BAB II. TINJAUAN PUSTAKA

2.3. Persepsi Masyarakat Terhadap Perubahan Tata Guna Lahan

Menurut Sari (2009), pertumbuhan penduduk yang terus meningkat menjadikan kebutuhan ruang semakin tidak terbatas. Aktifitas masyarakat baik dari segi ekonomi, sosial, maupun yang lainnya dari waktu ke waktu berdampak pada meningkatnya kebutuhan penggunaan lahan. Fenomena ini berkembang di wilayah perkotaan dan menjadikan eksplorasi ruang yang kurang terkendali. Meskipun banyak ruang yang sudah diatur dalam berbagai bentuk kebijakan, namun tidak semua bentuk perkembangan keruangan terwadahi, apalagi dengan keberadaan lahan yang bersifat statis dan harga lahan yang semakin tinggi memicu persaingan dan konflik dalam memanfaatkan ruang.

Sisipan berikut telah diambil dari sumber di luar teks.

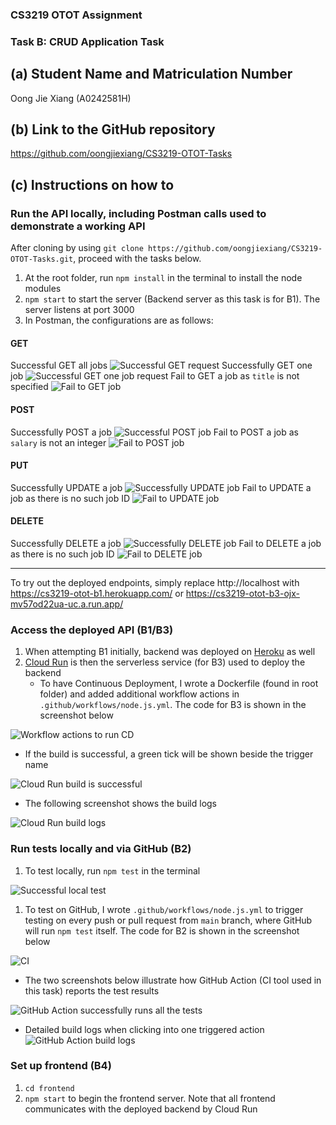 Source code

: ### CS3219 OTOT Assignment
### Task B: CRUD Application Task
## (a) Student Name and Matriculation Number
Oong Jie Xiang (A0242581H)

## (b) Link to the GitHub repository
https://github.com/oongjiexiang/CS3219-OTOT-Tasks

## (c) Instructions on how to
### Run the API locally, including Postman calls used to demonstrate a working API
After cloning by using `git clone https://github.com/oongjiexiang/CS3219-OTOT-Tasks.git`, proceed with the tasks below.
1. At the root folder, run `npm install` in the terminal to install the node modules
2. `npm start` to start the server (Backend server as this task is for B1). The server listens at port 3000
3. In Postman, the configurations are as follows:
#### GET
Successful GET all jobs
![Successful GET request](screenshots/b1-get-jobs.png)
Successfully GET one job
![Successful GET one job request](screenshots/b1-get-job-successful.png)
Fail to GET a job as `title` is not specified
![Fail to GET job](screenshots/b1-get-job-fail.png)

#### POST
Successfully POST a job
![Successful POST job](screenshots/b1-post-job.png)
Fail to POST a job as `salary` is not an integer
![Fail to POST job](screenshots/b1-post-job-fail-no-title.png)

#### PUT
Successfully UPDATE a job
![Successfully UPDATE job](screenshots/b1-update-job-successful.png)
Fail to UPDATE a job as there is no such job ID
![Fail to UPDATE job](screenshots/b1-update-job-fail.png)

#### DELETE
Successfully DELETE a job
![Successfully DELETE job](screenshots/b1-delete-successful.png)
Fail to DELETE a job as there is no such job ID
![Fail to DELETE job](screenshots/b1-delete-fail.png)

-----
To try out the deployed endpoints, simply replace http://localhost with https://cs3219-otot-b1.herokuapp.com/ or https://cs3219-otot-b3-ojx-mv57od22ua-uc.a.run.app/  

### Access the deployed API (B1/B3)
1. When attempting B1 initially, backend was deployed on [Heroku](https://cs3219-otot-b1.herokuapp.com/) as well
2. [Cloud Run](https://cs3219-otot-b3-ojx-mv57od22ua-uc.a.run.app/) is then the serverless service (for B3) used to deploy the backend
    - To have Continuous Deployment, I wrote a Dockerfile (found in root folder) and added additional workflow actions in `.github/workflows/node.js.yml`. The code for B3 is shown in the screenshot below

![Workflow actions to run CD](screenshots/cd.png)
- If the build is successful, a green tick will be shown beside the trigger name

![Cloud Run build is successful](screenshots/cd-successful.png)

- The following screenshot shows the build logs

![Cloud Run build logs](screenshots/cd-build-logs.png)

### Run tests locally and via GitHub (B2)
1. To test locally, run `npm test` in the terminal
   
![Successful local test](screenshots/test-local.png)
1. To test on GitHub, I wrote `.github/workflows/node.js.yml` to trigger testing on every push or pull request from `main` branch, where GitHub will run `npm test` itself. The code for B2 is shown in the screenshot below

![CI](screenshots/ci.png)

- The two screenshots below illustrate how GitHub Action (CI tool used in this task) reports the test results

![GitHub Action successfully runs all the tests](screenshots/ci-successful.png)
- Detailed build logs when clicking into one triggered action
![GitHub Action build logs](screenshots/ci-build-logs.png)

### Set up frontend (B4)
1. `cd frontend`
2. `npm start` to begin the frontend server. Note that all frontend communicates with the deployed backend by Cloud Run

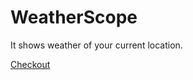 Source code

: # WeatherScope

It shows weather of your current location.

[Checkout](https://weatherscope.netlify.app/)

Salah satu studi kasus terjadinya perubahan tata guna lahan di suatu lokasi adalah Kawasan Kota Baru Bandar Kemayoran di Jakarta yang merupakan contoh kawasan yang kini telah beralih fungsi menjadi suatu kawasan kota baru. Menurut Syahroji (2008) , kota Baru Bandar Kemayoran (KBBK) merupakan kawasan bekas Bandar Udara Kemayoran dengan luas kawasan berdasarkan SK. Mendagri No. 24/HPL/DA/1982 secara keseluruhan sekitar 454 hektar.

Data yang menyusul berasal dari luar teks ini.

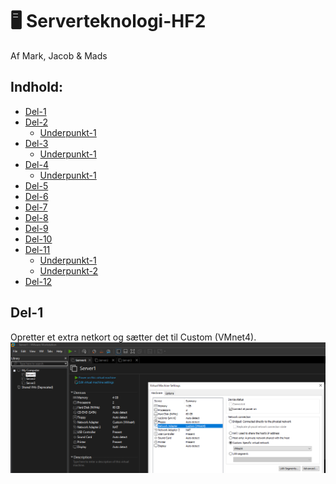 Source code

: # :desktop_computer: Serverteknologi-HF2

Af Mark, Jacob & Mads

## Indhold:
* [Del-1](#Del-1)
* [Del-2](#)
	* [Underpunkt-1](#)
* [Del-3](#)
	* [Underpunkt-1](#)
* [Del-4](#)
	* [Underpunkt-1](#)
* [Del-5](#)
* [Del-6](#)
* [Del-7](#)
* [Del-8](#)
* [Del-9](#)
* [Del-10](#)
* [Del-11](#)
	* [Underpunkt-1](#)
	* [Underpunkt-2](#)
* [Del-12](#)

## Del-1
Opretter et extra netkort og sætter det til Custom (VMnet4).
![server1-vmware](images/server1-vmware.png) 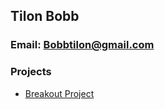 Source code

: ## Tilon Bobb


### Email: Bobbtilon@gmail.com
###  Projects
- [Breakout Project](./breakoutt/index.html)
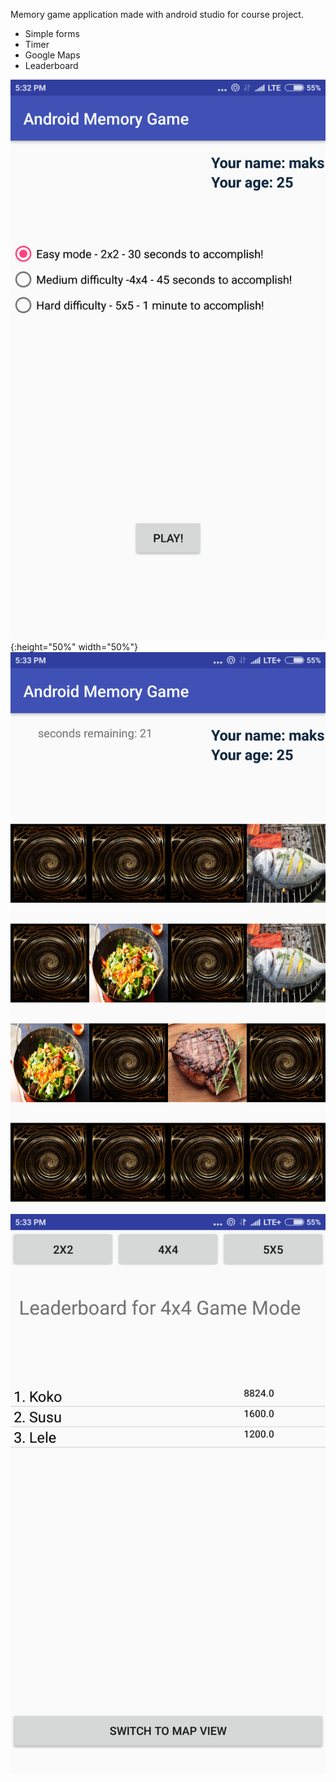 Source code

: 
Memory game application made with android studio for course project.

- Simple forms
- Timer
- Google Maps
- Leaderboard

![Screenshot](screenshots/1.png){:height="50%" width="50%"}
![alt text](screenshots/2.png)
![alt text](screenshots/3.png)
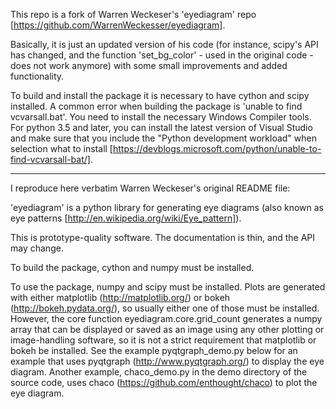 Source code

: This repo is a fork of Warren Weckeser's 'eyediagram' repo [https://github.com/WarrenWeckesser/eyediagram].

Basically, it is just an updated version of his code (for instance, scipy's API has changed, and the function 'set_bg_color' - used in the original code - does not work anymore) with some small improvements and added functionality.

To build and install the package it is necessary to have cython and scipy installed. A common error when building the package is 'unable to find vcvarsall.bat'. You need to install the necessary Windows Compiler tools. For python 3.5 and later, you can install the latest version of Visual Studio and make sure that you include the "Python development workload" when selection what to install [https://devblogs.microsoft.com/python/unable-to-find-vcvarsall-bat/]. 

--------------------------------------

I reproduce here verbatim Warren Weckeser's original README file:

'eyediagram' is a python library for generating eye diagrams (also known as eye patterns [http://en.wikipedia.org/wiki/Eye_pattern]).

This is prototype-quality software. The documentation is thin, and the API may change.

To build the package, cython and numpy must be installed.

To use the package, numpy and scipy must be installed. Plots are generated with either matplotlib (http://matplotlib.org/) or bokeh (http://bokeh.pydata.org/), so usually either one of those must be installed. However, the core function eyediagram.core.grid_count generates a numpy array that can be displayed or saved as an image using any other plotting or image-handling software, so it is not a strict requirement that matplotlib or bokeh be installed. See the example pyqtgraph_demo.py below for an example that uses pyqtgraph (http://www.pyqtgraph.org/) to display the eye diagram. Another example, chaco_demo.py in the demo directory of the source code, uses chaco (https://github.com/enthought/chaco) to plot the eye diagram.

Gambar 2.2. Layout Kawasan Bandar Udara Kemayoran

Sumber :

Lokasi ini sudah tidak dapat dipertahankan lagi karena alasan keselamatan penerbangan, kebisingan, terbatasnya lahan dan kepentingan pembangunan kota (DP3KK, 2001). Setelah beroperasi selama 45 tahun sejak 8 Juli 1940, karena alasan diatas bandar udara Kemayoran resmi ditutup pada tanggal 5 Juli 1985. Adapun fungsi Bandar Udara Kemayoran saat ini telah digantikan oleh Bandar Udara Soekarno-Hatta, Tangerang yang berjarak 20 Km dari kawasan Kemayoran.

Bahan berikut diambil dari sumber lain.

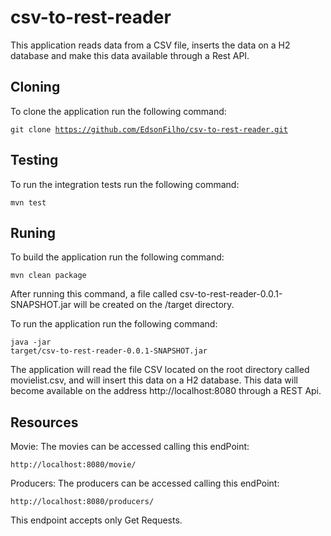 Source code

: # csv-to-rest-reader
This application reads data from a CSV file, inserts the data on a H2 database and make this data available through a Rest API.

## Cloning
To clone the application run the following command:

<code>git clone https://github.com/EdsonFilho/csv-to-rest-reader.git</code>

## Testing
To run the integration tests run the following command:

<code>mvn test</code> 

## Runing
To build the application run the following command:

<code>mvn clean package</code>

After running this command, a file called csv-to-rest-reader-0.0.1-SNAPSHOT.jar will be created on the /target directory.

To run the application run the following command:

<code>java -jar target/csv-to-rest-reader-0.0.1-SNAPSHOT.jar</code>

The application will read the file CSV located on the root directory called movielist.csv, and will insert this data on a H2 database.
This data will become available on the address http://localhost:8080 through a REST Api.

## Resources
Movie:
The movies can be accessed calling this endPoint:
 
<code>http://localhost:8080/movie/</code>

Producers:
The producers can be accessed calling this endPoint:
 
<code>http://localhost:8080/producers/</code>

This endpoint accepts only Get Requests. 


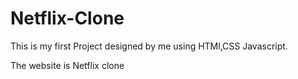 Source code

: # Netflix-Clone
This is my first Project designed by me using HTMl,CSS Javascript.

The website is Netflix clone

Proses terbentuknya pola hubungan bandara Kemayoran dengan masyarakatnya khususnya di wilayah kelurahan Kebon Kosong, Gunung Sahari dan Pademangan Timur dijelaskan oleh Husni, dkk (1997) sebagai berikut;

a. Pada awalnya peningkatan kebutuhan aktifitas komersial, perkantoran maupun pemukiman elit Eropa di Batavia menjadi penyebab semakin tajamnya segregasi penduduk antara pemukiman elit Eropa, pemukiman menengah pedagang Cina serta pemukiman tradisional “kampung” pribumi.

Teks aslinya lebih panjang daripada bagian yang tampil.